PROBLEM TO WORK ON: When you reach the line that contains "### Guest Posting and Thought Leadership" in the data below, start reproducing lines exactly, and stop after the line that contains "- Get your happy".

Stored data
++++

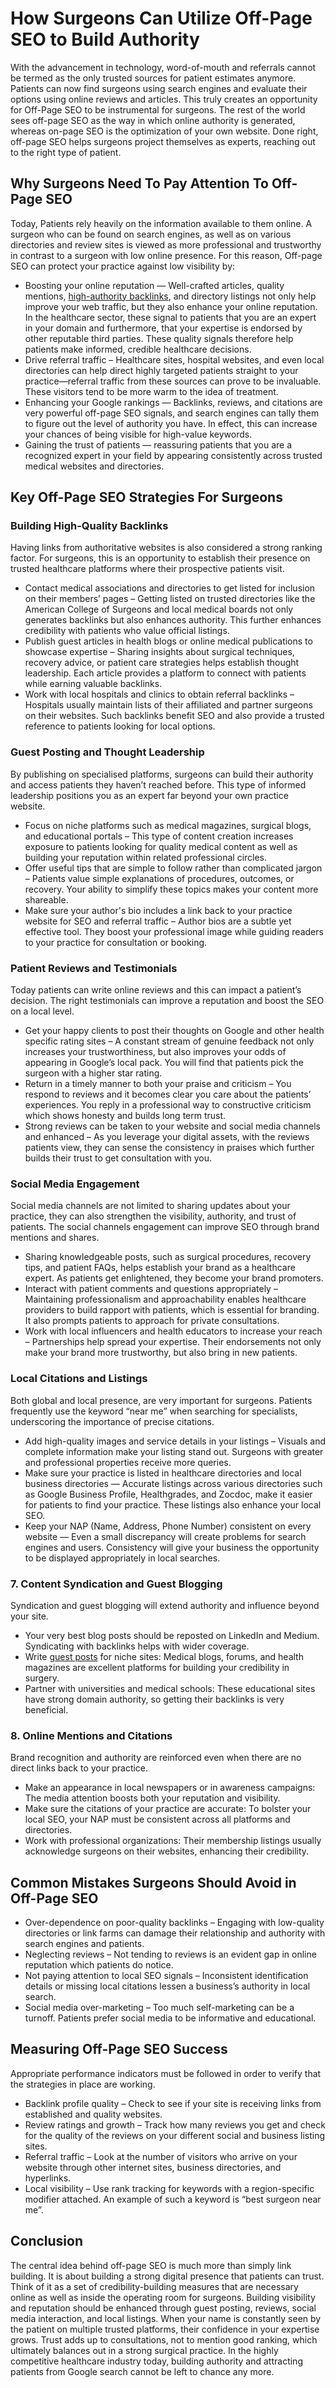 # How Surgeons Can Utilize Off-Page SEO to Build Authority
With the advancement in technology, word-of-mouth and referrals cannot be termed as the only trusted sources for patient estimates anymore. Patients can now find surgeons using search engines and evaluate their options using online reviews and articles. This truly creates an opportunity for Off-Page SEO to be instrumental for surgeons. The rest of the world sees off-page SEO as the way in which online authority is generated, whereas on-page SEO is the optimization of your own website.
Done right, off-page SEO helps surgeons project themselves as experts, reaching out to the right type of patient.

## Why Surgeons Need To Pay Attention To Off-Page SEO
Today, Patients rely heavily on the information available to them online. A surgeon who can be found on search engines, as well as on various directories and review sites is viewed as more professional and trustworthy in contrast to a surgeon with low online presence. For this reason, Off-page SEO can protect your practice against low visibility by:
- Boosting your online reputation — Well-crafted articles, quality mentions, [high-authority backlinks](https://www.oficly.com/), and directory listings not only help improve your web traffic, but they also enhance your online reputation. In the healthcare sector, these signal to patients that you are an expert in your domain and furthermore, that your expertise is endorsed by other reputable third parties. These quality signals therefore help patients make informed, credible healthcare decisions.
- Drive referral traffic – Healthcare sites, hospital websites, and even local directories can help direct highly targeted patients straight to your practice—referral traffic from these sources can prove to be invaluable. These visitors tend to be more warm to the idea of treatment.
- Enhancing your Google rankings — Backlinks, reviews, and citations are very powerful off-page SEO signals, and search engines can tally them to figure out the level of authority you have. In effect, this can increase your chances of being visible for high-value keywords.
- Gaining the trust of patients — reassuring patients that you are a recognized expert in your field by appearing consistently across trusted medical websites and directories.

## Key Off-Page SEO Strategies For Surgeons

### Building High-Quality Backlinks
Having links from authoritative websites is also considered a strong ranking factor. For surgeons, this is an opportunity to establish their presence on trusted healthcare platforms where their prospective patients visit.

- Contact medical associations and directories to get listed for inclusion on their members’ pages – Getting listed on trusted directories like the American College of Surgeons and local medical boards not only generates backlinks but also enhances authority. This further enhances credibility with patients who value official listings.
- Publish guest articles in health blogs or online medical publications to showcase expertise – Sharing insights about surgical techniques, recovery advice, or patient care strategies helps establish thought leadership. Each article provides a platform to connect with patients while earning valuable backlinks.
- Work with local hospitals and clinics to obtain referral backlinks – Hospitals usually maintain lists of their affiliated and partner surgeons on their websites. Such backlinks benefit SEO and also provide a trusted reference to patients looking for local options.

### Guest Posting and Thought Leadership
By publishing on specialised platforms, surgeons can build their authority and access patients they haven’t reached before. This type of informed leadership positions you as an expert far beyond your own practice website.

- Focus on niche platforms such as medical magazines, surgical blogs, and educational portals – This type of content creation increases exposure to patients looking for quality medical content as well as building your reputation within related professional circles.
- Offer useful tips that are simple to follow rather than complicated jargon – Patients value simple explanations of procedures, outcomes, or recovery. Your ability to simplify these topics makes your content more shareable.
- Make sure your author's bio includes a link back to your practice website for SEO and referral traffic – Author bios are a subtle yet effective tool. They boost your professional image while guiding readers to your practice for consultation or booking.

### Patient Reviews and Testimonials
Today patients can write online reviews and this can impact a patient’s decision. The right testimonials can improve a reputation and boost the SEO on a local level.

- Get your happy clients to post their thoughts on Google and other health specific rating sites – A constant stream of genuine feedback not only increases your trustworthiness, but also improves your odds of appearing in Google’s local pack. You will find that patients pick the surgeon with a higher star rating.
- Return in a timely manner to both your praise and criticism – You respond to reviews and it becomes clear you care about the patients’ experiences. You reply in a professional way to constructive criticism which shows honesty and builds long term trust.
- Strong reviews can be taken to your website and social media channels and enhanced – As you leverage your digital assets, with the reviews patients view, they can sense the consistency in praises which further builds their trust to get consultation with you.

### Social Media Engagement
Social media channels are not limited to sharing updates about your practice, they can also strengthen the visibility, authority, and trust of patients. The social channels engagement can improve SEO through brand mentions and shares.

- Sharing knowledgeable posts, such as surgical procedures, recovery tips, and patient FAQs, helps establish your brand as a healthcare expert. As patients get enlightened, they become your brand promoters.
- Interact with patient comments and questions appropriately – Maintaining professionalism and approachability enables healthcare providers to build rapport with patients, which is essential for branding. It also prompts patients to approach for private consultations.
- Work with local influencers and health educators to increase your reach – Partnerships help spread your expertise. Their endorsements not only make your brand more trustworthy, but also bring in new patients.

### Local Citations and Listings
Both global and local presence, are very important for surgeons. Patients frequently use the keyword “near me” when searching for specialists, underscoring the importance of precise citations.

- Add high-quality images and service details in your listings – Visuals and complete information make your listing stand out. Surgeons with greater and professional properties receive more queries.
- Make sure your practice is listed in healthcare directories and local business directories — Accurate listings across various directories such as Google Business Profile, Healthgrades, and Zocdoc, make it easier for patients to find your practice. These listings also enhance your local SEO.
- Keep your NAP (Name, Address, Phone Number) consistent on every website — Even a small discrepancy will create problems for search engines and users. Consistency will give your business the opportunity to be displayed appropriately in local searches.

### 7. Content Syndication and Guest Blogging
Syndication and guest blogging will extend authority and influence beyond your site.

- Your very best blog posts should be reposted on LinkedIn and Medium. Syndicating with backlinks helps with wider coverage.
- Write [guest posts](https://blog.backlinkchecker.co/seo-guest-posting-services/) for niche sites: Medical blogs, forums, and health magazines are excellent platforms for building your credibility in surgery.
- Partner with universities and medical schools: These educational sites have strong domain authority, so getting their backlinks is very beneficial.

### 8. Online Mentions and Citations
Brand recognition and authority are reinforced even when there are no direct links back to your practice.

- Make an appearance in local newspapers or in awareness campaigns: The media attention boosts both your reputation and visibility.
- Make sure the citations of your practice are accurate: To bolster your local SEO, your NAP must be consistent across all platforms and directories.
- Work with professional organizations: Their membership listings usually acknowledge surgeons on their websites, enhancing their credibility.

## Common Mistakes Surgeons Should Avoid in Off-Page SEO
- Over-dependence on poor-quality backlinks – Engaging with low-quality directories or link farms can damage their relationship and authority with search engines and patients.
- Neglecting reviews – Not tending to reviews is an evident gap in online reputation which patients do notice.
- Not paying attention to local SEO signals – Inconsistent identification details or missing local citations lessen a business’s authority in local search.
- Social media over-marketing – Too much self-marketing can be a turnoff. Patients prefer social media to be informative and educational.

## Measuring Off-Page SEO Success
Appropriate performance indicators must be followed in order to verify that the strategies in place are working.

- Backlink profile quality – Check to see if your site is receiving links from established and quality websites.
- Review ratings and growth – Track how many reviews you get and check for the quality of the reviews on your different social and business listing sites.
- Referral traffic – Look at the number of visitors who arrive on your website through other internet sites, business directories, and hyperlinks.
- Local visibility – Use rank tracking for keywords with a region-specific modifier attached. An example of such a keyword is “best surgeon near me”.

## Conclusion
The central idea behind off-page SEO is much more than simply link building. It is about building a strong digital presence that patients can trust. Think of it as a set of credibility-building measures that are necessary online as well as inside the operating room for surgeons. Building visibility and reputation should be enhanced through guest posting, reviews, social media interaction, and local listings.
When your name is constantly seen by the patient on multiple trusted platforms, their confidence in your expertise grows. Trust adds up to consultations, not to mention good ranking, which ultimately balances out in a strong surgical practice. In the highly competitive healthcare industry today, building authority and attracting patients from Google search cannot be left to chance any more.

++++

RESULT OF THIS TASK:
### Guest Posting and Thought Leadership
By publishing on specialised platforms, surgeons can build their authority and access patients they haven’t reached before. This type of informed leadership positions you as an expert far beyond your own practice website.

- Focus on niche platforms such as medical magazines, surgical blogs, and educational portals – This type of content creation increases exposure to patients looking for quality medical content as well as building your reputation within related professional circles.
- Offer useful tips that are simple to follow rather than complicated jargon – Patients value simple explanations of procedures, outcomes, or recovery. Your ability to simplify these topics makes your content more shareable.
- Make sure your author's bio includes a link back to your practice website for SEO and referral traffic – Author bios are a subtle yet effective tool. They boost your professional image while guiding readers to your practice for consultation or booking.

### Patient Reviews and Testimonials
Today patients can write online reviews and this can impact a patient’s decision. The right testimonials can improve a reputation and boost the SEO on a local level.

- Get your happy clients to post their thoughts on Google and other health specific rating sites – A constant stream of genuine feedback not only increases your trustworthiness, but also improves your odds of appearing in Google’s local pack. You will find that patients pick the surgeon with a higher star rating.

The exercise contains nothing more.